Literary explication of Virginia Woolf’s William Shakespeare

April 13, 2022 by Essay Writer

Virginia Woolf’s “A Room of One’s Own” offers a major piece of literary analysis with an eye towards the ever evolving role of the female author. During Woolf’s discussion of past and present writers, she repeatedly refers to the work of William Shakespeare, specifically his play Antony and Cleopatra, as a model for an “ideal” writing style that authors should revere. In her essay, Woolf is clear in her contention that Shakespeare possessed a rare form of authorial style that few could match, on multiple occasions referring to Shakespeare’s writing as “incandescent” and “free of impediment.” His writing was truly successful, Woolf claims, because of his ability to express true creative genius without allowing his personal beliefs, prejudices or agenda to interfere with the integrity of his work, and thus permitting an ultimate interpretation that stems directly from the reader. By viewing specific passages from Shakespeare’s Antony and Cleopatra, readers can witness his use of deliberately indistinct word choice in character description as well as the utilization of metaphor that serve to exemplify this incandescent and “unimpeded” style that Woolf holds in such a high regard throughout the course of her own writing.
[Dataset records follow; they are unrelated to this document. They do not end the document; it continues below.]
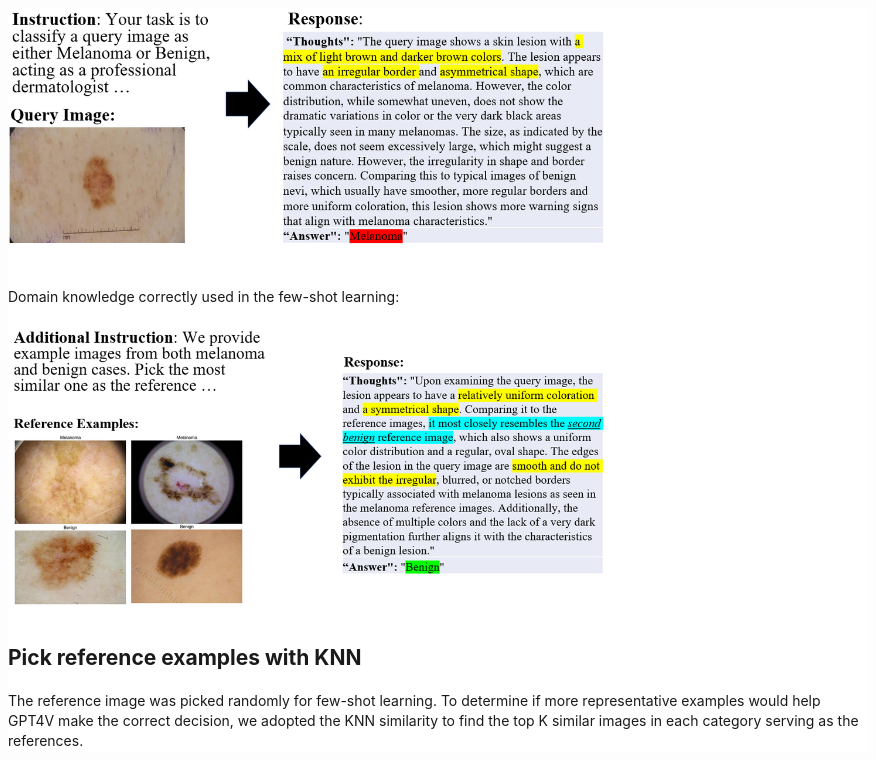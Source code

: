 <img src="Figs/zero-shot.PNG" width="600">

\
Domain knowledge correctly used in the few-shot learning:

<img src="Figs/few-shot.PNG" width="600">

## Pick reference examples with KNN
The reference image was picked randomly for few-shot learning.
To determine if more representative examples would help GPT4V make the correct decision, we adopted the KNN similarity to find the top K similar images in each category serving as the references.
To begin to analyze Shakespeare’s unique writing style, readers must first identify Woolf’s advocacy of it as well as how she goes about describing it in “A Room of One’s Own.” For example, while describing to readers the “ideal” circumstances under which successful literature is produced, Woolf employs Shakespeare as a prime example. She states:

. . . The mind of an artist, in order to achieve the prodigious effort of freeing whole and entire the work that is in him, must be incandescent, like Shakespeare’s mind. . . The reason perhaps why we know so little of Shakespeare . . . is that his grudges and antipathies are hidden from us. We are not help up by some “revelation” which reminds us of the writer, All desire to protest, to preach, to proclaim injury, to pay off a score, to make the world a witness of some hardship or grievance was fired out of him and consumed. Therefore his poetry flows from him free unimpeded. If ever a human being got his work expressed completely, it was Shakespeare. If ever a mind was incandescent, unimpeded, I thought . . . it was Shakespeare’s mind” (Woolf, 56).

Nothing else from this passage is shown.